Data excerpts:
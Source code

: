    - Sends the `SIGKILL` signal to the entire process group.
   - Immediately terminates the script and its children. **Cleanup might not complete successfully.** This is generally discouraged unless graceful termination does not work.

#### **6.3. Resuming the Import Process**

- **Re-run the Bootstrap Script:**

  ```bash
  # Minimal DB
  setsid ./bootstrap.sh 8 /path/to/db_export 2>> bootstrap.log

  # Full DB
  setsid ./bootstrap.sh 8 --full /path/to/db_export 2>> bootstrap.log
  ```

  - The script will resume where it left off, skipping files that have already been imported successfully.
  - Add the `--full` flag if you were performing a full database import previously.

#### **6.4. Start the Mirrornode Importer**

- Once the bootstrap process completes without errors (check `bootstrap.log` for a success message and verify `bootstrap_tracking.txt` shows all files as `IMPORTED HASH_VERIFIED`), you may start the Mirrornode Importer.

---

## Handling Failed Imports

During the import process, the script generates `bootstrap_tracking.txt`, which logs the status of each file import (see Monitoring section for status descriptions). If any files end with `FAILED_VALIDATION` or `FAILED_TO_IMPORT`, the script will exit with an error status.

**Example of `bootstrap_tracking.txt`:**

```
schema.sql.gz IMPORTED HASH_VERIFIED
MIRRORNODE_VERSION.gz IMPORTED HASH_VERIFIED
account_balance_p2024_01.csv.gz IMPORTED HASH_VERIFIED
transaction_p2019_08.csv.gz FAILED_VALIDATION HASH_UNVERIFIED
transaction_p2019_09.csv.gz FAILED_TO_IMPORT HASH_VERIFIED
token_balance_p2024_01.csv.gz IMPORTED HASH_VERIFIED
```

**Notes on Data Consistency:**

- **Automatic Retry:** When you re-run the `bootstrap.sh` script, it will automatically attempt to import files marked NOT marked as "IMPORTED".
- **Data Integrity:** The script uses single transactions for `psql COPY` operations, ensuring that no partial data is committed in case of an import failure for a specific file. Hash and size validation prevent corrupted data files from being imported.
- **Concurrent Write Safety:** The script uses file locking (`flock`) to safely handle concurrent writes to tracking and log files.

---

...

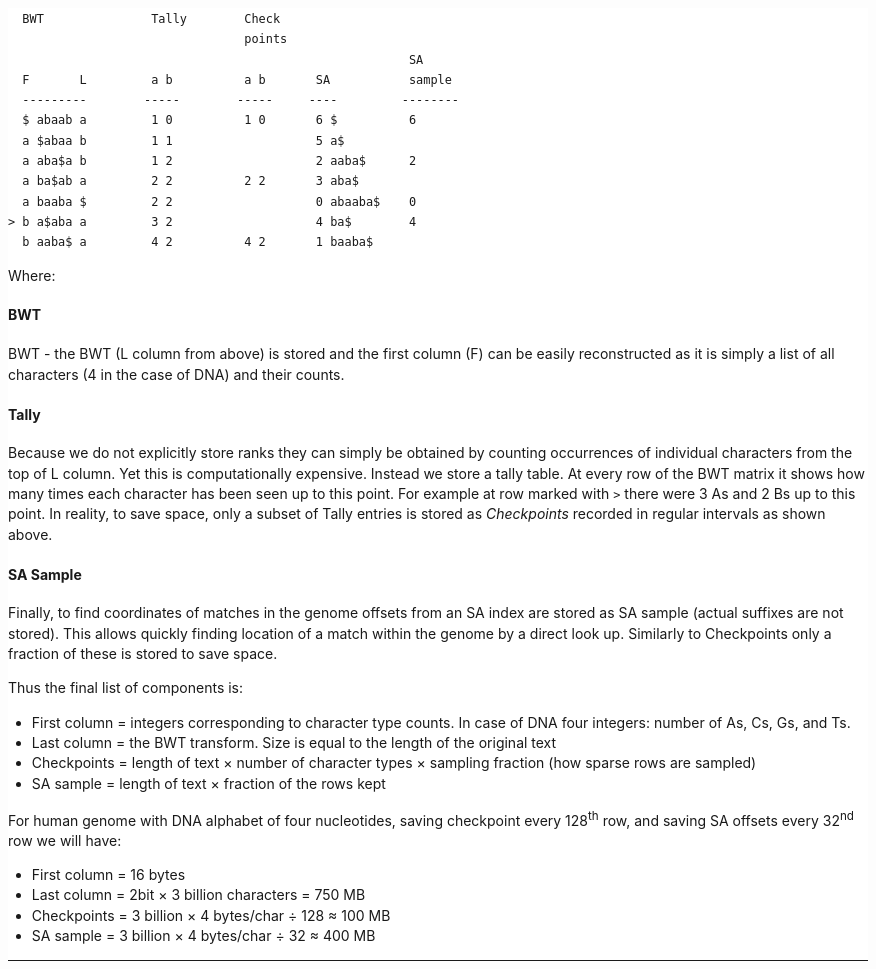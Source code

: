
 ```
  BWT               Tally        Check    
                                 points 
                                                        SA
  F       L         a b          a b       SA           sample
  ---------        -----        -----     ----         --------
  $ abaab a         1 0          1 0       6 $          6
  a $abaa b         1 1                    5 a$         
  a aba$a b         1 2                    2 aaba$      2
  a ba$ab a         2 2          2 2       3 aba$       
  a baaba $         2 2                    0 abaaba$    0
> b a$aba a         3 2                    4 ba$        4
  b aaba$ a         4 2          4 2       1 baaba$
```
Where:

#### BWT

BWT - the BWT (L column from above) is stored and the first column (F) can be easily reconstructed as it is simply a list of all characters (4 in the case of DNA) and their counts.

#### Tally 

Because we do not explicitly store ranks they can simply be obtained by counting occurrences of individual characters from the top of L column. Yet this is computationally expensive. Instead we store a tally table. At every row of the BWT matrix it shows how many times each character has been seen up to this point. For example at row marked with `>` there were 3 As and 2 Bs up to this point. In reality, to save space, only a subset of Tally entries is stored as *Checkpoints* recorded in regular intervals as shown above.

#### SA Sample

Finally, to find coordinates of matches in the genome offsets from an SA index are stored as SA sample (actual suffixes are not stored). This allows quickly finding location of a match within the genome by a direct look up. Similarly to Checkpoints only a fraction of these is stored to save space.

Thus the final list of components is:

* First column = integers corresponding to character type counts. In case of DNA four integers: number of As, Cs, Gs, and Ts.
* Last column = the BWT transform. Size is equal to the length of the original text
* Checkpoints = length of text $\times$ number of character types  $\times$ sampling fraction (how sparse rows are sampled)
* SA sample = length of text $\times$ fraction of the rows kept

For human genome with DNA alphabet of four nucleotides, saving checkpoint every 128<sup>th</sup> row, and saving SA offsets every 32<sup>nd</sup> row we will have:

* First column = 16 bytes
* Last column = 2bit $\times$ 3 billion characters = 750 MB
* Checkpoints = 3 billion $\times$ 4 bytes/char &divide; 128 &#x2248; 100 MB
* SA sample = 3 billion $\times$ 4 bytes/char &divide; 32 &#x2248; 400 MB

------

Problem to work on: Go through the material and select each line with the string "Tally" in it.

Task result:
  BWT               Tally        Check    
#### Tally 
Because we do not explicitly store ranks they can simply be obtained by counting occurrences of individual characters from the top of L column. Yet this is computationally expensive. Instead we store a tally table. At every row of the BWT matrix it shows how many times each character has been seen up to this point. For example at row marked with `>` there were 3 As and 2 Bs up to this point. In reality, to save space, only a subset of Tally entries is stored as *Checkpoints* recorded in regular intervals as shown above.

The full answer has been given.